Complement activation is a relevant driver in the pathomechanisms of vasculitis. The involved proteins in the interaction between endothelia, complement and platelets in these conditions are only partially understood. Thrombospondin-1 (TSP-1), found in platelet α-granules and released from activated endothelial cells, interacts with factor H (FH) and von Willebrand factor (vWF). However, direct regulatory interaction with the complement cascade has not yet been described. We could show that TSP-1 is a potent, FH-independent inhibitor of the alternative complement pathway. TSP-1 binds to complement proteins, inhibits cleavage of C3 and C5 and the formation of the membrane attack complex. Complement-regulatory function is validated in blood samples from patients with primary complement defects.

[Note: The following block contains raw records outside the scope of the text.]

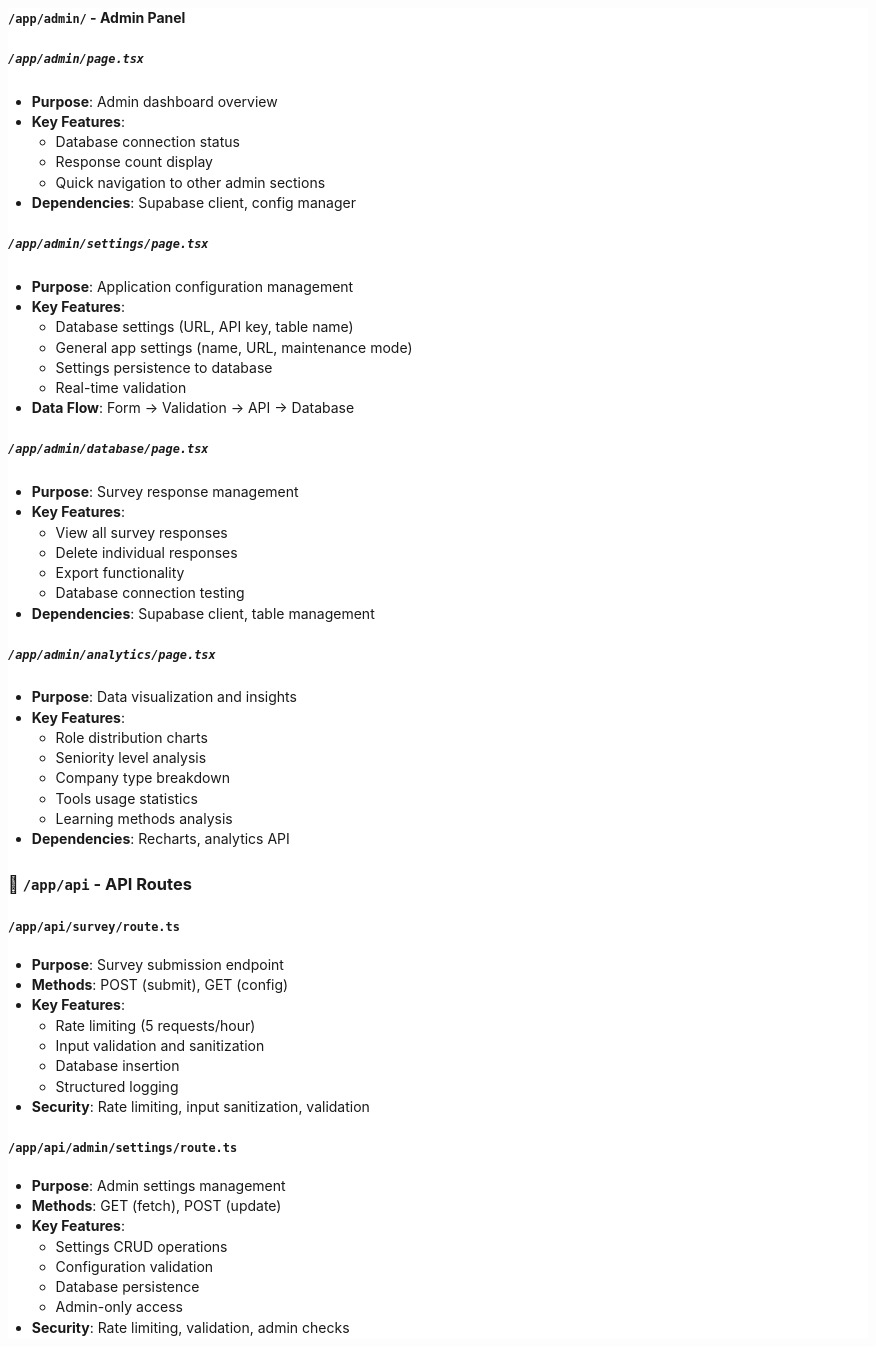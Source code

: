 #### `/app/admin/` - Admin Panel

##### `/app/admin/page.tsx`
- **Purpose**: Admin dashboard overview
- **Key Features**:
  - Database connection status
  - Response count display
  - Quick navigation to other admin sections
- **Dependencies**: Supabase client, config manager

##### `/app/admin/settings/page.tsx`
- **Purpose**: Application configuration management
- **Key Features**:
  - Database settings (URL, API key, table name)
  - General app settings (name, URL, maintenance mode)
  - Settings persistence to database
  - Real-time validation
- **Data Flow**: Form → Validation → API → Database

##### `/app/admin/database/page.tsx`
- **Purpose**: Survey response management
- **Key Features**:
  - View all survey responses
  - Delete individual responses
  - Export functionality
  - Database connection testing
- **Dependencies**: Supabase client, table management

##### `/app/admin/analytics/page.tsx`
- **Purpose**: Data visualization and insights
- **Key Features**:
  - Role distribution charts
  - Seniority level analysis
  - Company type breakdown
  - Tools usage statistics
  - Learning methods analysis
- **Dependencies**: Recharts, analytics API

### 📁 `/app/api` - API Routes

#### `/app/api/survey/route.ts`
- **Purpose**: Survey submission endpoint
- **Methods**: POST (submit), GET (config)
- **Key Features**:
  - Rate limiting (5 requests/hour)
  - Input validation and sanitization
  - Database insertion
  - Structured logging
- **Security**: Rate limiting, input sanitization, validation

#### `/app/api/admin/settings/route.ts`
- **Purpose**: Admin settings management
- **Methods**: GET (fetch), POST (update)
- **Key Features**:
  - Settings CRUD operations
  - Configuration validation
  - Database persistence
  - Admin-only access
- **Security**: Rate limiting, validation, admin checks
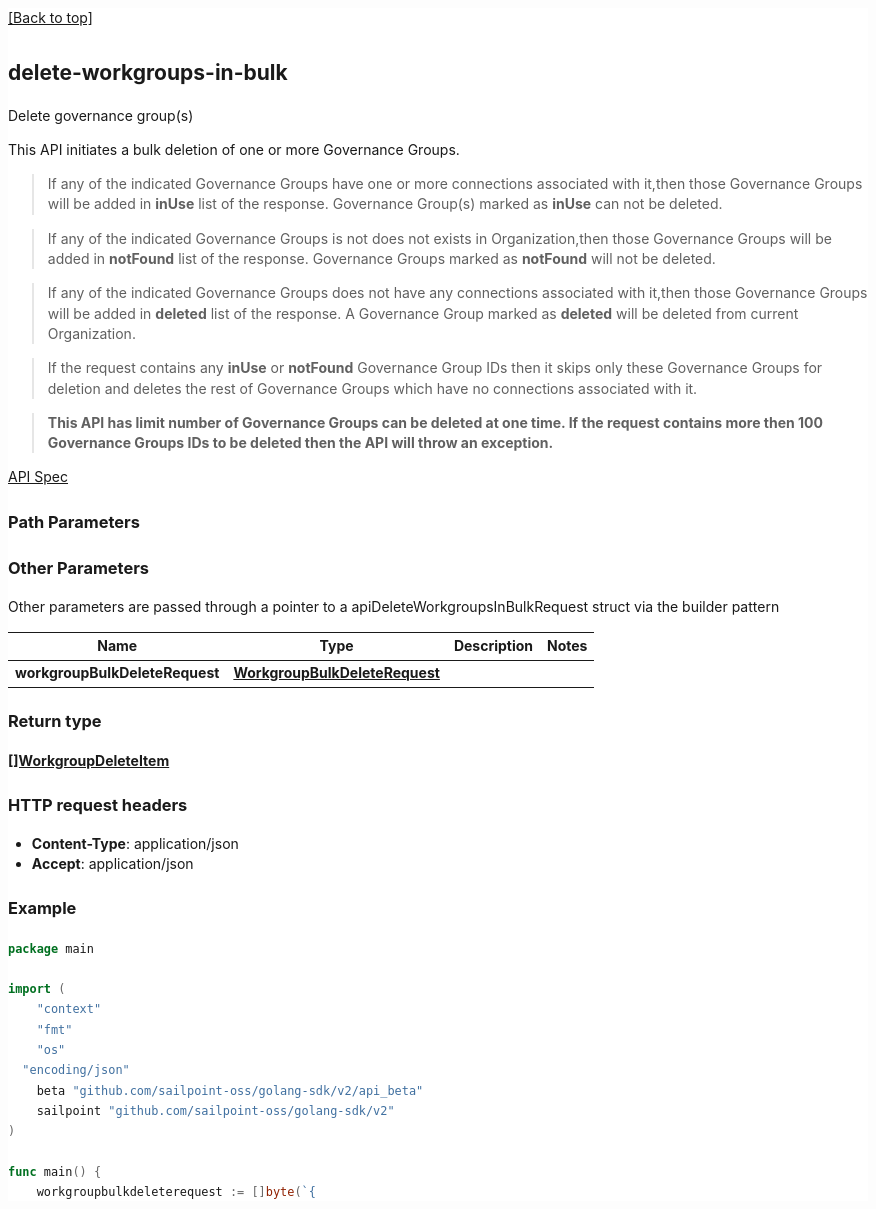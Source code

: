 [[Back to top]](#)

## delete-workgroups-in-bulk
Delete governance group(s)

This API initiates a bulk deletion of one or more Governance Groups.

>  If any of the indicated Governance Groups have one or more connections associated with it,then those Governance Groups will be added in  **inUse** list of the response. Governance Group(s) marked as **inUse** can not be deleted.

>  If any of the indicated Governance Groups is not does not exists in Organization,then those Governance Groups will be added in **notFound** list of the response. Governance Groups marked as **notFound** will not be deleted.

>  If any of the indicated Governance Groups does not have any connections associated with it,then those Governance Groups will be added in **deleted** list of the response. A Governance Group marked as **deleted** will be deleted from current Organization.

>  If the request contains any **inUse** or **notFound** Governance Group IDs then it skips only these Governance Groups for deletion and deletes the rest of Governance Groups which have no connections associated with it. 

>  **This API has limit number of Governance Groups can be deleted at one time. If the request contains more then 100 Governance Groups IDs to be deleted then the API will throw an exception.**

[API Spec](https://developer.sailpoint.com/docs/api/beta/delete-workgroups-in-bulk)

### Path Parameters



### Other Parameters

Other parameters are passed through a pointer to a apiDeleteWorkgroupsInBulkRequest struct via the builder pattern


Name | Type | Description  | Notes
------------- | ------------- | ------------- | -------------
 **workgroupBulkDeleteRequest** | [**WorkgroupBulkDeleteRequest**](../models/workgroup-bulk-delete-request) |  | 

### Return type

[**[]WorkgroupDeleteItem**](../models/workgroup-delete-item)

### HTTP request headers

- **Content-Type**: application/json
- **Accept**: application/json

### Example

```go
package main

import (
	"context"
	"fmt"
	"os"
  "encoding/json"
    beta "github.com/sailpoint-oss/golang-sdk/v2/api_beta"
	sailpoint "github.com/sailpoint-oss/golang-sdk/v2"
)

func main() {
    workgroupbulkdeleterequest := []byte(`{
```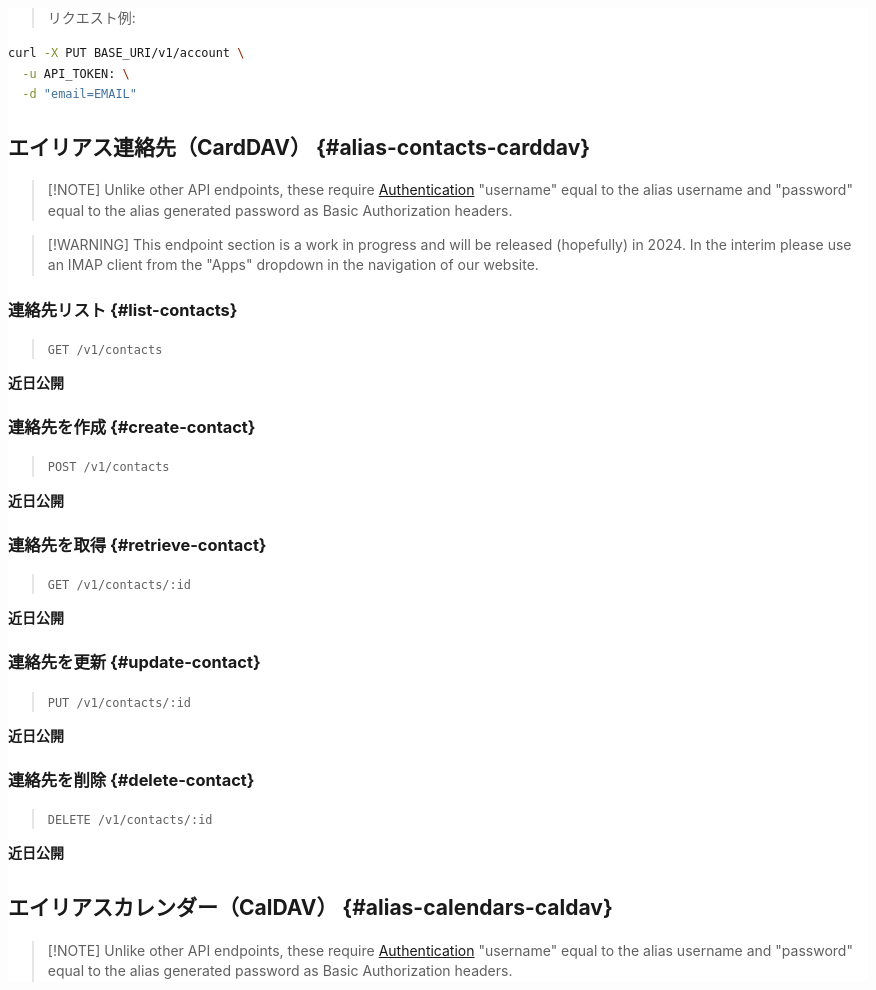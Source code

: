 > リクエスト例:

```sh
curl -X PUT BASE_URI/v1/account \
  -u API_TOKEN: \
  -d "email=EMAIL"
```

## エイリアス連絡先（CardDAV） {#alias-contacts-carddav}

> \[!NOTE]
> Unlike other API endpoints, these require [Authentication](#authentication) "username" equal to the alias username and "password" equal to the alias generated password as Basic Authorization headers.

> \[!WARNING]
> This endpoint section is a work in progress and will be released (hopefully) in 2024.  In the interim please use an IMAP client from the "Apps" dropdown in the navigation of our website.

### 連絡先リスト {#list-contacts}

> `GET /v1/contacts`

**近日公開**

### 連絡先を作成 {#create-contact}

> `POST /v1/contacts`

**近日公開**

### 連絡先を取得 {#retrieve-contact}

> `GET /v1/contacts/:id`

**近日公開**

### 連絡先を更新 {#update-contact}

> `PUT /v1/contacts/:id`

**近日公開**

### 連絡先を削除 {#delete-contact}

> `DELETE /v1/contacts/:id`

**近日公開**

## エイリアスカレンダー（CalDAV） {#alias-calendars-caldav}

> \[!NOTE]
> Unlike other API endpoints, these require [Authentication](#authentication) "username" equal to the alias username and "password" equal to the alias generated password as Basic Authorization headers.
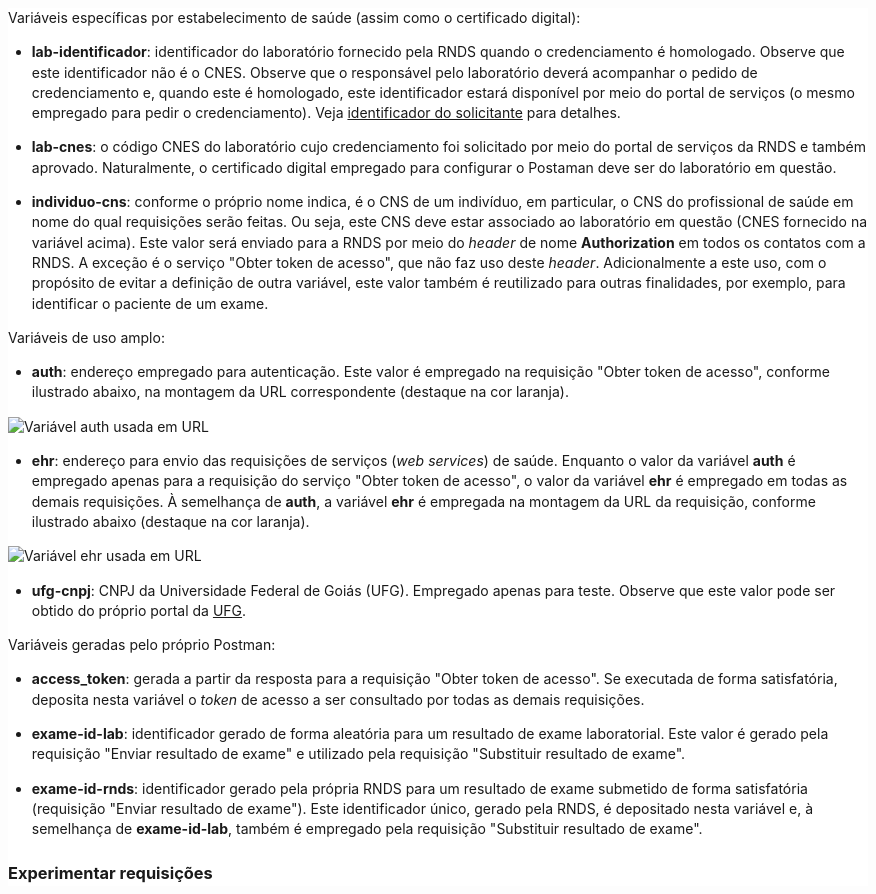 Variáveis específicas por estabelecimento de saúde (assim como o certificado digital):

- **lab-identificador**: identificador do laboratório fornecido pela RNDS quando o credenciamento é homologado. Observe que este identificador não é o CNES. Observe que o responsável pelo laboratório deverá acompanhar o pedido de credenciamento e, quando este é homologado, este identificador estará disponível por meio do portal de serviços (o mesmo empregado para pedir o credenciamento). Veja [identificador do solicitante](../gestor/identificador) para detalhes.

- **lab-cnes**: o código CNES do laboratório cujo credenciamento foi solicitado por meio do portal de serviços da RNDS e também aprovado. Naturalmente, o
  certificado digital empregado para configurar o Postaman deve ser do laboratório em questão.

- **individuo-cns**: conforme o próprio nome
  indica, é o CNS de um indivíduo, em particular, o CNS do profissional de saúde em nome do qual requisições serão feitas. Ou seja, este CNS deve estar associado ao laboratório em questão (CNES fornecido na variável acima). Este valor será enviado para a RNDS por meio do _header_ de nome **Authorization** em todos os contatos com a RNDS. A exceção é o serviço "Obter token de acesso", que não faz uso deste _header_. Adicionalmente a este uso, com o propósito de evitar a definição de outra variável, este valor também é reutilizado para outras finalidades, por exemplo, para identificar o paciente
  de um exame.

Variáveis de uso amplo:

- **auth**: endereço empregado para autenticação. Este valor é empregado na requisição "Obter token de acesso", conforme ilustrado abaixo, na montagem da URL correspondente (destaque na cor laranja).

![Variável auth usada em URL](https://user-images.githubusercontent.com/1735792/92814239-45834c80-f399-11ea-80b9-db68d3e4128d.png)

- **ehr**: endereço para envio das requisições de serviços (_web services_) de saúde. Enquanto o valor da variável **auth** é empregado apenas para a requisição do serviço "Obter token de acesso", o valor da variável **ehr** é empregado em todas as demais requisições. À semelhança de **auth**, a variável **ehr** é empregada na montagem da URL da requisição, conforme ilustrado abaixo (destaque na cor laranja).

![Variável ehr usada em URL](https://user-images.githubusercontent.com/1735792/92814560-bfb3d100-f399-11ea-8c8c-d811aa75b227.png)

- **ufg-cnpj**: CNPJ da Universidade Federal de Goiás (UFG). Empregado apenas para teste. Observe que este valor pode ser obtido do próprio portal da [UFG](https://ufg.br).

Variáveis geradas pelo próprio Postman:

- **access_token**: gerada a partir da resposta para a requisição "Obter token de acesso". Se executada de forma satisfatória, deposita nesta variável o _token_ de acesso a ser consultado por todas as demais requisições.

- **exame-id-lab**: identificador gerado de forma aleatória para um resultado de exame laboratorial. Este valor é gerado pela requisição "Enviar resultado de exame" e utilizado pela requisição "Substituir resultado de exame".

- **exame-id-rnds**: identificador gerado pela própria RNDS para um resultado de exame submetido de forma satisfatória (requisição "Enviar resultado de exame"). Este identificador único, gerado pela RNDS, é depositado nesta variável e, à semelhança de **exame-id-lab**, também é empregado pela requisição "Substituir resultado de exame".

### Experimentar requisições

Physiological relevance of TSP-1 is demonstrated in ANCA-associated vasculitis (AAV) patients by significantly enhanced TSP-1 staining in glomerular lesions and increased complement activity and NETosis following TSP-1 deficiency in an in vitro and in vivo model of AAV. The newly described complement-inhibiting function of TSP-1 represents an important mechanism in the interaction of endothelia and complement. In particular, the interplay between released TSP-1 and the complement system locally, especially on surfaces, influences the balance between complement activation and inhibition and may be relevant in various vascular diseases.